Exercise description.
When a record contains an image, skip the image and retype the rest of that record exactly.

┄┄┄┄┄┄┄┄┄┄┄┄┄┄┄┄┄┄┄┄

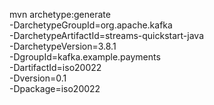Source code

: mvn archetype:generate \
-DarchetypeGroupId=org.apache.kafka \
-DarchetypeArtifactId=streams-quickstart-java \
-DarchetypeVersion=3.8.1 \
-DgroupId=kafka.example.payments \
-DartifactId=iso20022\
-Dversion=0.1 \
-Dpackage=iso20022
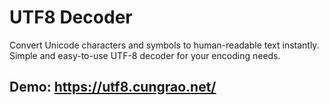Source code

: # UTF8 Decoder
Convert Unicode characters and symbols to human-readable text instantly. Simple and easy-to-use UTF-8 decoder for your encoding needs.
## Demo: https://utf8.cungrao.net/
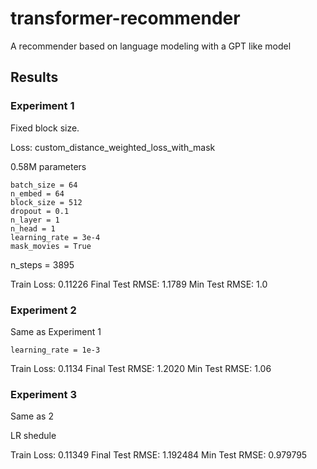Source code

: # transformer-recommender
A recommender based on language modeling with a GPT like model


## Results
### Experiment 1
Fixed block size. 

Loss: custom_distance_weighted_loss_with_mask

0.58M parameters

    batch_size = 64
    n_embed = 64
    block_size = 512
    dropout = 0.1
    n_layer = 1
    n_head = 1
    learning_rate = 3e-4
    mask_movies = True

n_steps = 3895

Train Loss: 0.11226 
Final Test RMSE: 1.1789
Min Test RMSE: 1.0

### Experiment 2
Same as Experiment 1

    learning_rate = 1e-3


Train Loss: 0.1134 
Final Test RMSE: 1.2020
Min Test RMSE: 1.06

### Experiment 3
Same as 2

LR shedule

Train Loss: 0.11349
Final Test RMSE: 1.192484
Min Test RMSE: 0.979795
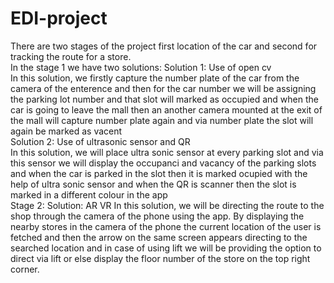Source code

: # EDI-project
There are two stages of the project first location of the car and second for tracking the route for a store.
<Br>
In the stage 1 we have two solutions: 
Solution 1: Use of open cv <br>
In this solution, we firstly capture the number plate of the car from the camera of the enterence and then for the car number we will be assigning the parking lot number and that slot will marked as occupied and when the car is going to leave the mall then an another camera mounted at the exit of the mall will capture number plate again and via number plate the slot will again be marked as vacent <br>
Solution 2: Use of ultrasonic sensor and QR<br>
In this solution, we will place ultra sonic sensor at every parking slot and via this sensor we will display the occupanci and vacancy of the parking slots and when the car is parked in the slot then it is marked ocupied with the help of ultra sonic sensor and when the QR is scanner then the slot is marked in a different colour in the app<br>
Stage 2:
Solution: AR VR 
In this solution, we will be directing the route to the shop through the camera of the phone using the app. By displaying the nearby stores in the camera of the phone the current location of the user is fetched and then the arrow on the same screen appears directing to the searched location and in case of using lift we will be providing the option to direct via lift or else display the floor number of the store on the top right corner.

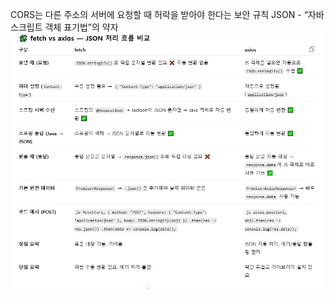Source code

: CORS는 다른 주소의 서버에 요청할 때 허락을 받아야 한다는 보안 규칙
JSON - “자바스크립트 객체 표기법”의 약자
![설명문구](./images/axiosVSFetch.png)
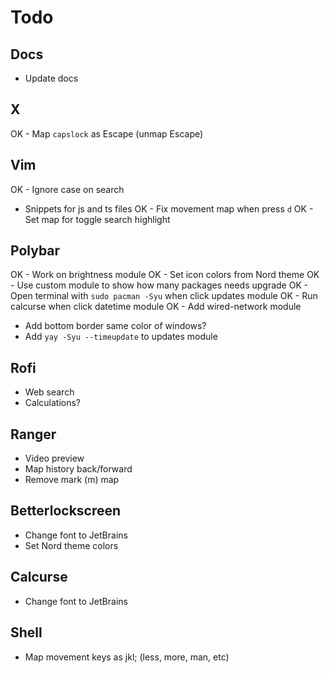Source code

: # Todo

## Docs
- Update docs

## X
OK - Map `capslock` as Escape (unmap Escape)

## Vim

OK - Ignore case on search
- Snippets for js and ts files
OK - Fix movement map when press `d`
OK - Set map for toggle search highlight

## Polybar

OK - Work on brightness module
OK - Set icon colors from Nord theme
OK - Use custom module to show how many packages needs upgrade
OK - Open terminal with `sudo pacman -Syu` when click updates module
OK - Run calcurse when click datetime module
OK - Add wired-network module
- Add bottom border same color of windows?
- Add `yay -Syu --timeupdate` to updates module

## Rofi

- Web search
- Calculations?

## Ranger

- Video preview
- Map history back/forward
- Remove mark (m) map

## Betterlockscreen

- Change font to JetBrains
- Set Nord theme colors

## Calcurse

- Change font to JetBrains

## Shell

- Map movement keys as jkl; (less, more, man, etc)
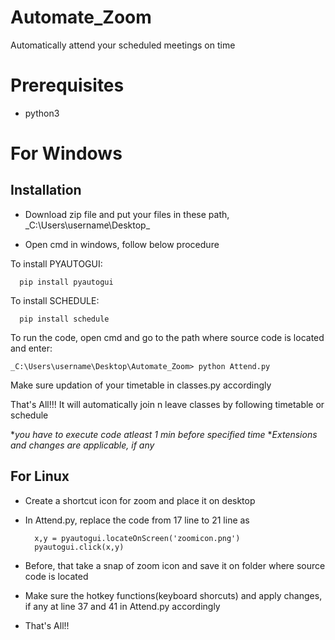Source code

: # Automate_Zoom
Automatically attend your scheduled meetings on time

# Prerequisites
* python3
# For Windows
## Installation
* Download zip file and put your files in these path,
    _C:\Users\username\Desktop\_

* Open cmd in windows, follow below procedure

To install PYAUTOGUI:

      pip install pyautogui

To install SCHEDULE:

      pip install schedule
      
To run the code, open cmd and go to the path where source code is located and enter:

    _C:\Users\username\Desktop\Automate_Zoom> python Attend.py
    
Make sure updation of your timetable in classes.py accordingly

That's All!!!
It will automatically join n leave classes by following timetable or schedule

*_you have to execute code atleast 1 min before specified time_
*_Extensions and changes are applicable, if any_

## For Linux

* Create a shortcut icon for zoom and place it on desktop
* In Attend.py, replace the code from 17 line to 21 line as

        x,y = pyautogui.locateOnScreen('zoomicon.png')
	    pyautogui.click(x,y)
       
* Before, that take a snap of zoom icon and save it on folder where source code is located
* Make sure the hotkey functions(keyboard shorcuts) and apply changes, if any at line 37 and 41 in Attend.py accordingly
* That's All!!
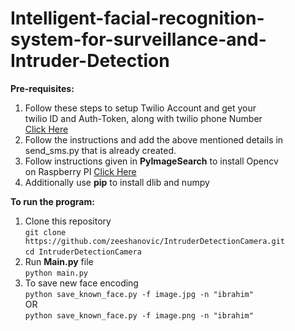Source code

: # Intelligent-facial-recognition-system-for-surveillance-and-Intruder-Detection

**Pre-requisites:**
1. Follow these steps to setup Twilio Account and get your <br>
   twilio ID and Auth-Token, along with twilio phone Number <br>
   [Click Here](https://www.twilio.com/docs/sms/quickstart/python)
2. Follow the instructions and add the above mentioned details in <br>
   send_sms.py that is already created.
3. Follow instructions given in **PyImageSearch** to install Opencv <br>
   on Raspberry PI [Click Here](https://www.pyimagesearch.com/2019/09/16/install-opencv-4-on-raspberry-pi-4-and-raspbian-buster/)
4. Additionally use **pip** to install dlib and numpy

**To run the program:**
1. Clone this repository <br>
   `git clone https://github.com/zeeshanovic/IntruderDetectionCamera.git` <br>
   `cd IntruderDetectionCamera`
2. Run **Main.py** file <br>
   `python main.py`
3. To save new face encoding <br>
   `python save_known_face.py -f image.jpg -n "ibrahim"` <br>
                     OR<br>
   `python save_known_face.py -f image.png -n "ibrahim"`
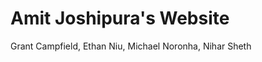 Amit Joshipura's Website
==================
Grant Campfield, Ethan Niu, Michael Noronha, Nihar Sheth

┄┄┄┄┄┄┄┄┄┄┄┄┄┄┄┄┄┄┄┄

Result for this task.
Source code

: mvn archetype:generate \
-DarchetypeGroupId=org.apache.kafka \
-DarchetypeArtifactId=streams-quickstart-java \
-DarchetypeVersion=3.8.1 \
-DgroupId=kafka.example.payments \
-DartifactId=iso20022\
-Dversion=0.1 \
-Dpackage=iso20022
Source code

: # UTF8 Decoder
Convert Unicode characters and symbols to human-readable text instantly. Simple and easy-to-use UTF-8 decoder for your encoding needs.
## Demo: https://utf8.cungrao.net/
Source code

: # transformer-recommender
A recommender based on language modeling with a GPT like model


## Results
### Experiment 1
Fixed block size. 

Loss: custom_distance_weighted_loss_with_mask

0.58M parameters

    batch_size = 64
    n_embed = 64
    block_size = 512
    dropout = 0.1
    n_layer = 1
    n_head = 1
    learning_rate = 3e-4
    mask_movies = True

n_steps = 3895

Train Loss: 0.11226 
Final Test RMSE: 1.1789
Min Test RMSE: 1.0

### Experiment 2
Same as Experiment 1

    learning_rate = 1e-3


Train Loss: 0.1134 
Final Test RMSE: 1.2020
Min Test RMSE: 1.06

### Experiment 3
Same as 2

LR shedule

Train Loss: 0.11349
Final Test RMSE: 1.192484
Min Test RMSE: 0.979795
Source code

: # EDI-project
There are two stages of the project first location of the car and second for tracking the route for a store.
<Br>
In the stage 1 we have two solutions: 
Solution 1: Use of open cv <br>
In this solution, we firstly capture the number plate of the car from the camera of the enterence and then for the car number we will be assigning the parking lot number and that slot will marked as occupied and when the car is going to leave the mall then an another camera mounted at the exit of the mall will capture number plate again and via number plate the slot will again be marked as vacent <br>
Solution 2: Use of ultrasonic sensor and QR<br>
In this solution, we will place ultra sonic sensor at every parking slot and via this sensor we will display the occupanci and vacancy of the parking slots and when the car is parked in the slot then it is marked ocupied with the help of ultra sonic sensor and when the QR is scanner then the slot is marked in a different colour in the app<br>
Stage 2:
Solution: AR VR 
In this solution, we will be directing the route to the shop through the camera of the phone using the app. By displaying the nearby stores in the camera of the phone the current location of the user is fetched and then the arrow on the same screen appears directing to the searched location and in case of using lift we will be providing the option to direct via lift or else display the floor number of the store on the top right corner.

Source code

: CORS는 다른 주소의 서버에 요청할 때 허락을 받아야 한다는 보안 규칙
JSON - “자바스크립트 객체 표기법”의 약자
![설명문구](./images/axiosVSFetch.png)
Source code

: # Todo

## Docs
- Update docs

## X
OK - Map `capslock` as Escape (unmap Escape)

## Vim

OK - Ignore case on search
- Snippets for js and ts files
OK - Fix movement map when press `d`
OK - Set map for toggle search highlight

## Polybar

OK - Work on brightness module
OK - Set icon colors from Nord theme
OK - Use custom module to show how many packages needs upgrade
OK - Open terminal with `sudo pacman -Syu` when click updates module
OK - Run calcurse when click datetime module
OK - Add wired-network module
- Add bottom border same color of windows?
- Add `yay -Syu --timeupdate` to updates module

## Rofi

- Web search
- Calculations?

## Ranger

- Video preview
- Map history back/forward
- Remove mark (m) map

## Betterlockscreen

- Change font to JetBrains
- Set Nord theme colors

## Calcurse

- Change font to JetBrains

## Shell

- Map movement keys as jkl; (less, more, man, etc)
Source code

: # Automate_Zoom
Automatically attend your scheduled meetings on time

# Prerequisites
* python3
# For Windows
## Installation
* Download zip file and put your files in these path,
    _C:\Users\username\Desktop\_

* Open cmd in windows, follow below procedure

To install PYAUTOGUI:

      pip install pyautogui

To install SCHEDULE:

      pip install schedule
      
To run the code, open cmd and go to the path where source code is located and enter:

    _C:\Users\username\Desktop\Automate_Zoom> python Attend.py
    
Make sure updation of your timetable in classes.py accordingly

That's All!!!
It will automatically join n leave classes by following timetable or schedule

*_you have to execute code atleast 1 min before specified time_
*_Extensions and changes are applicable, if any_

## For Linux

* Create a shortcut icon for zoom and place it on desktop
* In Attend.py, replace the code from 17 line to 21 line as

        x,y = pyautogui.locateOnScreen('zoomicon.png')
	    pyautogui.click(x,y)
       
* Before, that take a snap of zoom icon and save it on folder where source code is located
* Make sure the hotkey functions(keyboard shorcuts) and apply changes, if any at line 37 and 41 in Attend.py accordingly
* That's All!!
Source code

: # Intelligent-facial-recognition-system-for-surveillance-and-Intruder-Detection

**Pre-requisites:**
1. Follow these steps to setup Twilio Account and get your <br>
   twilio ID and Auth-Token, along with twilio phone Number <br>
   [Click Here](https://www.twilio.com/docs/sms/quickstart/python)
2. Follow the instructions and add the above mentioned details in <br>
   send_sms.py that is already created.
3. Follow instructions given in **PyImageSearch** to install Opencv <br>
   on Raspberry PI [Click Here](https://www.pyimagesearch.com/2019/09/16/install-opencv-4-on-raspberry-pi-4-and-raspbian-buster/)
4. Additionally use **pip** to install dlib and numpy

**To run the program:**
1. Clone this repository <br>
   `git clone https://github.com/zeeshanovic/IntruderDetectionCamera.git` <br>
   `cd IntruderDetectionCamera`
2. Run **Main.py** file <br>
   `python main.py`
3. To save new face encoding <br>
   `python save_known_face.py -f image.jpg -n "ibrahim"` <br>
                     OR<br>
   `python save_known_face.py -f image.png -n "ibrahim"`
 Amit Joshipura's Website
==================
Grant Campfield, Ethan Niu, Michael Noronha, Nihar Sheth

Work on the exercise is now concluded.